I. Enacting Hong Kong-related Acts, vilifying China's policy on Hong Kong, meddling in Hong Kong affairs, and wantonly interfering in China's internal affairs
1. On 27 November 2019, in collusion with those who are opposed to China and attempt to destabilize Hong Kong and obstruct efforts of China's central government and the government of the Hong Kong Special Administrative Region (HKSAR) to stop violence and restore law and order, then U.S. President Donald Trump signed into law two bills passed by the U.S. Congress, i.e. the Hong Kong Human Rights and Democracy Act of 2019 and the Act to prohibit the commercial export of covered munitions items to the Hong Kong Police Force. These bills accuse China's central government of undermining the high degree of autonomy of Hong Kong, authorize the U.S. President to impose sanctions such as inadmissibility to the United States and asset blocking against relevant Chinese officials, require the U.S. Secretary of State to submit a report regarding Hong Kong affairs on a yearly basis, and prohibit U.S. exports of police equipment, such as tear gas, pepper spray, rubber bullets and stun guns, to Hong Kong.
2. On 14 July 2020, then U.S. President Trump signed into law the Hong Kong Autonomy Act, which requires the imposition of sanctions with respect to the foreign individuals or entities involved in the so-called erosion of certain obligations of China with respect to Hong Kong and foreign financial institutions that conduct significant transactions with those individuals or entities. It also supported permanent residents of Hong Kong who have been "persecuted" to enter the United States. On the same day, Trump signed the President's Executive Order 13936 on Hong Kong Normalization, which determined that the situation with respect to Hong Kong constitutes a threat to the national security, foreign policy and economy of the United States. He declared a national emergency on that basis, which included measures to suspend or eliminate the different and preferential treatment for Hong Kong, and to authorize sanctions against entities and individuals with respect to Hong Kong.
3. On 18 February 2021, Gregory Meeks, Chairman of the Committee on Foreign Affairs of the U.S. House of Representatives introduced a resolution condemning the so-called "continued violation of rights and freedoms of the people of Hong Kong by the People's Republic of China (PRC) and the Government of the ", which slandered the efforts made by China's central government and the HKSAR government to uphold the rule of law, maintain order and stability and protect the life, property and safety of Hong Kong residents. The resolution was adopted by the House on 19 April.

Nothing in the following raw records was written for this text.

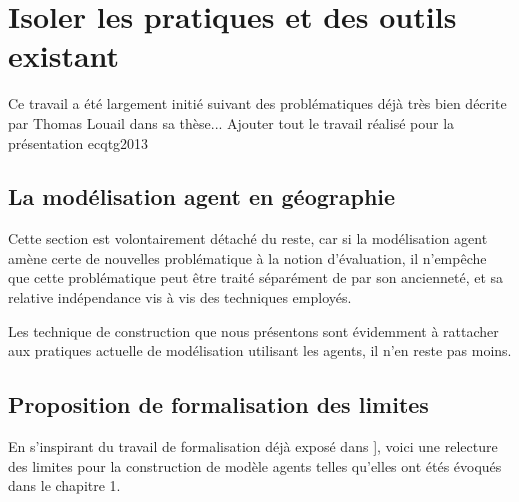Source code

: {\section {Isoler les pratiques et des outils existant} 

Ce travail a été largement initié suivant des problématiques déjà très bien décrite par Thomas Louail dans sa thèse...
Ajouter tout le travail réalisé pour la présentation ecqtg2013

\subsection {La modélisation agent en géographie} 

Cette section est volontairement détaché du reste, car si la modélisation agent amène certe de nouvelles problématique à la notion d'évaluation, il n'empêche que cette problématique peut être traité séparément de par son ancienneté, et sa relative indépendance vis à vis des techniques employés.

Les technique de construction que nous présentons sont évidemment à rattacher aux pratiques actuelle de modélisation utilisant les agents, il n'en reste pas moins.


\subsection{Proposition de formalisation des limites} 

En s'inspirant du travail de formalisation déjà exposé dans \autocite[120]{Louail2010}], voici une relecture des limites pour la construction de modèle agents telles qu'elles ont étés évoqués dans le chapitre 1.


}
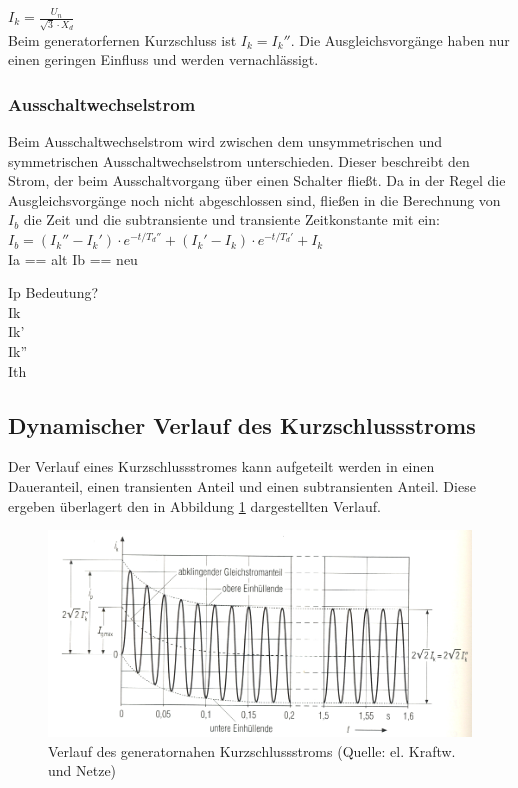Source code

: \documentclass{scrartcl}
\begin{document}
\begin{onehalfspace}
$I_k = \frac{U_n}{\sqrt{3} \cdot X_d}$ \\

 Beim generatorfernen Kurzschluss ist $I_k = I_k''$. Die Ausgleichsvorgänge haben nur einen geringen Einfluss und werden vernachlässigt.

\subsubsection{Ausschaltwechselstrom}
Beim Ausschaltwechselstrom wird zwischen dem unsymmetrischen und symmetrischen Ausschaltwechselstrom unterschieden. Dieser beschreibt den Strom, der beim Ausschaltvorgang über einen Schalter fließt. Da in der Regel die Ausgleichsvorgänge noch nicht abgeschlossen sind, fließen in die Berechnung von $I_b$ die Zeit und die  subtransiente und transiente Zeitkonstante mit ein: \\

$I_b = (I_k'' - I_k') \cdot e ^{-t/T_d''} +  (I_k' - I_k) \cdot e ^{-t/T_d'} + I_k$ \\

Ia == alt Ib == neu

Ip Bedeutung?\\
Ik \\
Ik' \\
Ik'' \\
Ith \\

\subsection{Dynamischer Verlauf des Kurzschlussstroms}
Der Verlauf eines Kurzschlussstromes kann aufgeteilt werden in einen Daueranteil, einen transienten Anteil und einen subtransienten Anteil. Diese ergeben überlagert den in Abbildung \ref{kss-verlauf} dargestellten Verlauf.

	\begin{figure}[H]
	\centering
	\includegraphics[scale=1]{img/kurzschlussstromverlauf-nah.jpg}
	\caption{Verlauf des generatornahen Kurzschlussstroms (Quelle: el. Kraftw. und Netze)}
	\label{kss-verlauf}
	\end{figure}


\end{onehalfspace}
\end{document}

4. The U.S. Congress is considering several other ill-intentioned bills regarding Hong Kong:
On 25 January and 8 February 2021, Republican Representative John Curtis and Republican Senator Marco Rubio introduced the Hong Kong Safe Harbor Act in the House and the Senate respectively, requiring the U.S. government to designate refugee status to individuals espousing "Hong Kong independence" and participating in the riots in Hong Kong.
On 18 March 2021, Senator Rubio introduced a resolution condemning the so-called "crackdown by the Government of the People's Republic of China and the Chinese Communist Party in Hong Kong, including the arrests of pro-democracy activists and repeated violations of the obligations of that Government undertaken in the Sino-British Declaration of 1984 and the Hong Kong Basic Law".
On 24 June 2021, Republican Senator Ben Sasse introduced the Democracy in Hong Kong Congressional Gold Medal Act on conferring the Congressional Gold Medal to Jimmy Lai Chee-ying, Ryan Law Wai-kwong, Cheung Kim-hung, Royston Chow Tat-kuen, Chan Pui-man, Cheung Chi-wai, Yeung Ching-kee and all the executives and staff of Apple Daily, a newspaper in Hong Kong.
On 30 June 2021, Republican Representative Tom Malinowski introduced the Hong Kong People's Freedom and Choice Act of 2021, calling for providing protected status to those who oppose China and provoke instability as well as law breakers and offenders in Hong Kong and for enhancing protocols to facilitate their travels to the United States.
On 30 June 2021, Republican Representative Scott Perry introduced the Hong Kong Freedom Act, calling for authorizing the U.S. President to recognize the HKSAR as "a separate, independent country".